+++ Record excerpts +++

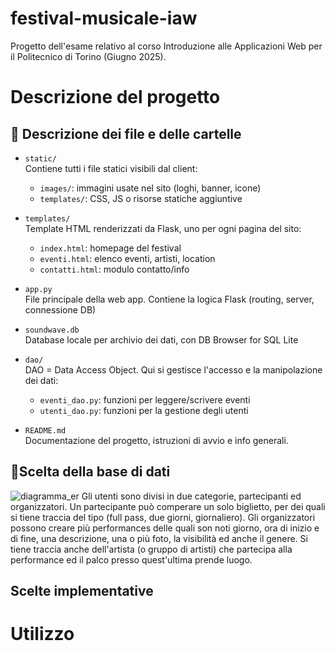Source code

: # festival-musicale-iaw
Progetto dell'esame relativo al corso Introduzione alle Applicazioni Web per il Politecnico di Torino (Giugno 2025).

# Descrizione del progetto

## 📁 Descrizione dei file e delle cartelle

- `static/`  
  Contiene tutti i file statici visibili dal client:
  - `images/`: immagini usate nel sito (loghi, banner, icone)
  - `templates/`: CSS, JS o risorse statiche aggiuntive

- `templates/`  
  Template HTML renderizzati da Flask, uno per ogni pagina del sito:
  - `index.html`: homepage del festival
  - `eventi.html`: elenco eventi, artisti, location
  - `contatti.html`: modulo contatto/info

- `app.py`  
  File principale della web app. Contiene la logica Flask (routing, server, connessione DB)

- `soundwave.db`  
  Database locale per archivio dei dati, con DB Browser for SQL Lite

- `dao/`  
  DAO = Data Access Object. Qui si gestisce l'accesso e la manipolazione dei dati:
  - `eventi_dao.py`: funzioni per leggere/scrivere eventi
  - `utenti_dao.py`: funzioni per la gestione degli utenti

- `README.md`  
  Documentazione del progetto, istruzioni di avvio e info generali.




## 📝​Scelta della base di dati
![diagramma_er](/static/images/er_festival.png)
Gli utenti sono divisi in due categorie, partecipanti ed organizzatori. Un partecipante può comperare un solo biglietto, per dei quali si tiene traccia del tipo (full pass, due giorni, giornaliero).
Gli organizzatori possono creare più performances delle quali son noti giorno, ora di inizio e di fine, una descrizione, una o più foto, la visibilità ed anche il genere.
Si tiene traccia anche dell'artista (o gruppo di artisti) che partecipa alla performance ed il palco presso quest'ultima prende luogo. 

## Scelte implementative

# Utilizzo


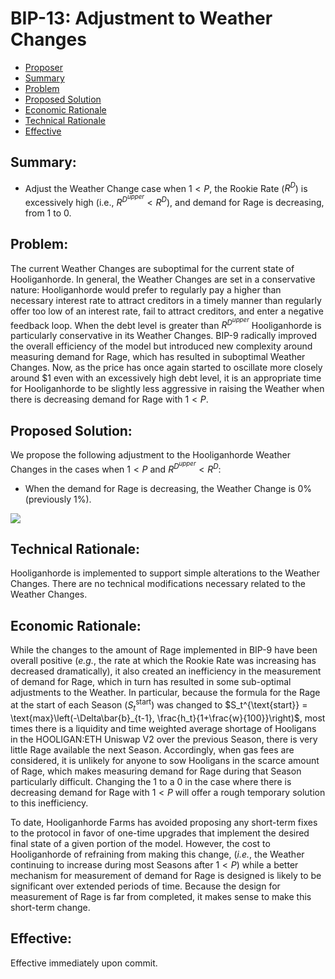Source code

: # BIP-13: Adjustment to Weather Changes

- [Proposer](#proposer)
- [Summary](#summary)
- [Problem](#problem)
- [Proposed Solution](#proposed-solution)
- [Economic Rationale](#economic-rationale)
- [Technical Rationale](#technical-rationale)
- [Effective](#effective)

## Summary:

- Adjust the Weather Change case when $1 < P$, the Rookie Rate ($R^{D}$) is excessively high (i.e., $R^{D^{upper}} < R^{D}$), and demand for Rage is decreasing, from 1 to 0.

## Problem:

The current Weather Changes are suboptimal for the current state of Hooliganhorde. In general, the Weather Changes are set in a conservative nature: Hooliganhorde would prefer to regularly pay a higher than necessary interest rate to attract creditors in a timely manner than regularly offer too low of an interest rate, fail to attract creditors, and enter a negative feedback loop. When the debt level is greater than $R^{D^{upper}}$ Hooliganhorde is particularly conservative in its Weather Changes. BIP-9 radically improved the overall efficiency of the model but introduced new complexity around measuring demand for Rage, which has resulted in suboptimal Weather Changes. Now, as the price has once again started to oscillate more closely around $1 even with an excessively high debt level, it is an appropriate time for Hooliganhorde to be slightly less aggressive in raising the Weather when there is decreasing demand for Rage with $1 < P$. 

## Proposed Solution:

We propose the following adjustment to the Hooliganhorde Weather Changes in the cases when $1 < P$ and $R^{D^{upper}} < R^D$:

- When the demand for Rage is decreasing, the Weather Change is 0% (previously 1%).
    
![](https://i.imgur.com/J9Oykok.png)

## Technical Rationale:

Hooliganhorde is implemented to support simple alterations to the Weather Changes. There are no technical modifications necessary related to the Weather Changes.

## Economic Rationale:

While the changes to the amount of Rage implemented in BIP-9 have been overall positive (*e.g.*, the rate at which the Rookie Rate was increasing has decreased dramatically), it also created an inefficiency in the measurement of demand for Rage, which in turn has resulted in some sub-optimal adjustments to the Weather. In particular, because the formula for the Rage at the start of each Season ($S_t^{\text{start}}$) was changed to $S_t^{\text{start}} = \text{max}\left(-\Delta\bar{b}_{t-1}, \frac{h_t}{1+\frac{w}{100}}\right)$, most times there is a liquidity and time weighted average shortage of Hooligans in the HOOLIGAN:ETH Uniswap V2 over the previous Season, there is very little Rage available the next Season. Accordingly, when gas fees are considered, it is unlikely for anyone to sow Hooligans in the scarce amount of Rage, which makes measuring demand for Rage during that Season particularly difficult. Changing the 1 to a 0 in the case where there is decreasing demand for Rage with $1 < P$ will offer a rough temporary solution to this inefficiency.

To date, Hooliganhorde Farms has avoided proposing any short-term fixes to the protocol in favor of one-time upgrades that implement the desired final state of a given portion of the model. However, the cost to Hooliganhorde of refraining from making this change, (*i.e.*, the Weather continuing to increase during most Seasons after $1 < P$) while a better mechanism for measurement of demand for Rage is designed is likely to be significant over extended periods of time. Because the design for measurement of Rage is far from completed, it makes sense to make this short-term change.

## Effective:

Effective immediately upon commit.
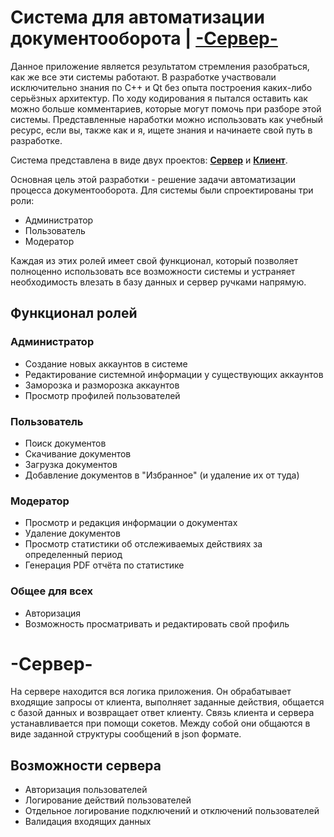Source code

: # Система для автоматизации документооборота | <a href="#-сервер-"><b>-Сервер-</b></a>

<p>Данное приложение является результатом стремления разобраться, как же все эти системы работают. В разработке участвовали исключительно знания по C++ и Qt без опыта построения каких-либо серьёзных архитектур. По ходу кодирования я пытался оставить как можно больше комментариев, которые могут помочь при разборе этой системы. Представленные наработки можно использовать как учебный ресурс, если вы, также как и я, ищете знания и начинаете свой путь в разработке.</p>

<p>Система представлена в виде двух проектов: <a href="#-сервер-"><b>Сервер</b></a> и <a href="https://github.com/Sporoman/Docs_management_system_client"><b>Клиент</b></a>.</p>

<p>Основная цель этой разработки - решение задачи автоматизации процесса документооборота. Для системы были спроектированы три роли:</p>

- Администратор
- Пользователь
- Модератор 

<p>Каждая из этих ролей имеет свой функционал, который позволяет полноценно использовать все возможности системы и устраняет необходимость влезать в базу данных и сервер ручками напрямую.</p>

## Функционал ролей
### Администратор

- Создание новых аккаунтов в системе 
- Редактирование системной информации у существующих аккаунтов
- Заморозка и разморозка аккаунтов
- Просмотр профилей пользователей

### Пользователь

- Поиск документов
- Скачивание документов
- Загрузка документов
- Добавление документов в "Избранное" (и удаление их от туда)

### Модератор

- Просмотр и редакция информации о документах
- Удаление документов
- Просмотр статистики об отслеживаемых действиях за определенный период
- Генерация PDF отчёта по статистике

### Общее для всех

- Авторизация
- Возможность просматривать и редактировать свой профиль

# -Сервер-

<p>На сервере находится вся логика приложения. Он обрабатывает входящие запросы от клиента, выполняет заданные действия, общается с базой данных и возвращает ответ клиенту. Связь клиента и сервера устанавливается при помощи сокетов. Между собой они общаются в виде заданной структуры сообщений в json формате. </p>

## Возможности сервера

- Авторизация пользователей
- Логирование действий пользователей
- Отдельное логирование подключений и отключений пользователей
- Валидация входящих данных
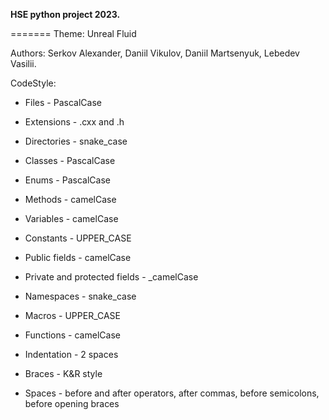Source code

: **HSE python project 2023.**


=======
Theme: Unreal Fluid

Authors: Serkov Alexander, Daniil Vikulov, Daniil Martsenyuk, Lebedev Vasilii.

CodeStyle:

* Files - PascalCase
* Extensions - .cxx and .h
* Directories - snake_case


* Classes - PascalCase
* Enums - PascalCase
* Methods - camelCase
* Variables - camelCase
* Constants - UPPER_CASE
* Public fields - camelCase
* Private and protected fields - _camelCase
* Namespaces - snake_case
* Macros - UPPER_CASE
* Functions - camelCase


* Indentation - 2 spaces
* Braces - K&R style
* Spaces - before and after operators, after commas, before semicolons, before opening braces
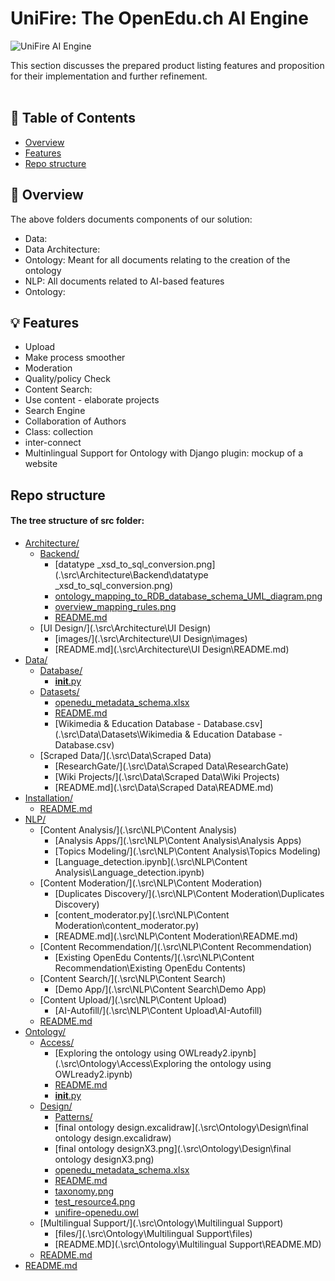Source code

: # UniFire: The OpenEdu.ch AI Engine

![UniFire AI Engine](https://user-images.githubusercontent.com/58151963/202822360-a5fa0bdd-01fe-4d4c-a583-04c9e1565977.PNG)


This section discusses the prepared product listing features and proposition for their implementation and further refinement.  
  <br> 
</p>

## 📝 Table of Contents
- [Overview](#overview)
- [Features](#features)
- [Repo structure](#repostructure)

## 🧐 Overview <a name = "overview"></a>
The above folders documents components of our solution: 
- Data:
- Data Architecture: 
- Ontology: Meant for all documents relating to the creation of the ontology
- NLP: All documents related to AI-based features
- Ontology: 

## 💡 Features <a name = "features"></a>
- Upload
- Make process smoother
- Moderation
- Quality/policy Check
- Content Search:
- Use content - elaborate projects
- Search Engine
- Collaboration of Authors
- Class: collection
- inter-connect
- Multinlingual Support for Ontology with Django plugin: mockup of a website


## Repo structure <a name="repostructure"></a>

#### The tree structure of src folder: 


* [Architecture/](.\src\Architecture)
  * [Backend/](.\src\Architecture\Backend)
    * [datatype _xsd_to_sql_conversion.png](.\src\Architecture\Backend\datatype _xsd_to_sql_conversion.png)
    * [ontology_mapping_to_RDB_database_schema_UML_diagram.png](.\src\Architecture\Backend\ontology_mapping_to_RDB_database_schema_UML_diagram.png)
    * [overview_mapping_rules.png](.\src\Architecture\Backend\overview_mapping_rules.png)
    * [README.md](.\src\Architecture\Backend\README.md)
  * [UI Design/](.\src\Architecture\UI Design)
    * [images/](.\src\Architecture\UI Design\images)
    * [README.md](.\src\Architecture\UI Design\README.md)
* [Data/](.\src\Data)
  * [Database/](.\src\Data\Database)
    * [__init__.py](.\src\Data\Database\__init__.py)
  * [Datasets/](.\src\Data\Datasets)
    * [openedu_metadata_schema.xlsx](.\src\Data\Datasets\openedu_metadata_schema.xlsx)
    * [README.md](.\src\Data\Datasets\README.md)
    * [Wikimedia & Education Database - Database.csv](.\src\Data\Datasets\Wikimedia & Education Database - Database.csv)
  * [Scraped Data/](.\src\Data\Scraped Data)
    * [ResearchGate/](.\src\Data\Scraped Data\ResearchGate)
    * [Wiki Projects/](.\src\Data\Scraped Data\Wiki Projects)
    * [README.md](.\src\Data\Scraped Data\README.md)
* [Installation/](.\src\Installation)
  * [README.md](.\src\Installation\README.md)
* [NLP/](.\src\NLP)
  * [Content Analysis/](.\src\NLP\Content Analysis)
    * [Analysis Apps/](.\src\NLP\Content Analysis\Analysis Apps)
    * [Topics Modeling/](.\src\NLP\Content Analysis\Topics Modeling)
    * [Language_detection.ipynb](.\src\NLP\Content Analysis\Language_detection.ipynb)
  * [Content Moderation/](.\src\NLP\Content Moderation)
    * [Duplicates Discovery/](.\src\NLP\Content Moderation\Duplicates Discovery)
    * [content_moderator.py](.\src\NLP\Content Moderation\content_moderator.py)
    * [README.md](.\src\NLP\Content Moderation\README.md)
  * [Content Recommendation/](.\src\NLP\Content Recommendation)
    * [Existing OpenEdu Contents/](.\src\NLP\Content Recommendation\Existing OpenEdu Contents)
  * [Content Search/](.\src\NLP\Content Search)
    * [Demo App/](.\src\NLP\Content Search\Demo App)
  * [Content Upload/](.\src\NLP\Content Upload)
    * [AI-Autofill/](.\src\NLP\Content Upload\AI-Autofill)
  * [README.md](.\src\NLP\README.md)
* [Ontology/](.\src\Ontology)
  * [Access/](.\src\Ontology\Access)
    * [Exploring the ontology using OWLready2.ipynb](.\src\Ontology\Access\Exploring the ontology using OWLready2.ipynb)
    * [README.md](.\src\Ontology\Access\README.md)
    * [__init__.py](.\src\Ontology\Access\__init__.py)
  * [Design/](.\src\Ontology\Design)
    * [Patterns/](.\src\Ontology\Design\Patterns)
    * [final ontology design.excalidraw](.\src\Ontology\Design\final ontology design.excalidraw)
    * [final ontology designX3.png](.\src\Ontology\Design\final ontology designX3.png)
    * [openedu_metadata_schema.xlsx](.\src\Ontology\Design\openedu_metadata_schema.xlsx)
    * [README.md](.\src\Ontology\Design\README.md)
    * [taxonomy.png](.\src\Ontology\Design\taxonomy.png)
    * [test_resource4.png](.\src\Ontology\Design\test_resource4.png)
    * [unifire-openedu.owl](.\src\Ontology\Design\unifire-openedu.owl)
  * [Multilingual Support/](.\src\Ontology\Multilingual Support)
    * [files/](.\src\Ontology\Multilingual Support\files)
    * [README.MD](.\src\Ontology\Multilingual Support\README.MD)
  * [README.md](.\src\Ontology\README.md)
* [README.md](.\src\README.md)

+++

_Task to carry out_.
Copy out the lines of the data where the string "виде" occurs.

_Answer space_.
<p>Система представлена в виде двух проектов: <a href="#-сервер-"><b>Сервер</b></a> и <a href="https://github.com/Sporoman/Docs_management_system_client"><b>Клиент</b></a>.</p>
<p>На сервере находится вся логика приложения. Он обрабатывает входящие запросы от клиента, выполняет заданные действия, общается с базой данных и возвращает ответ клиенту. Связь клиента и сервера устанавливается при помощи сокетов. Между собой они общаются в виде заданной структуры сообщений в json формате. </p>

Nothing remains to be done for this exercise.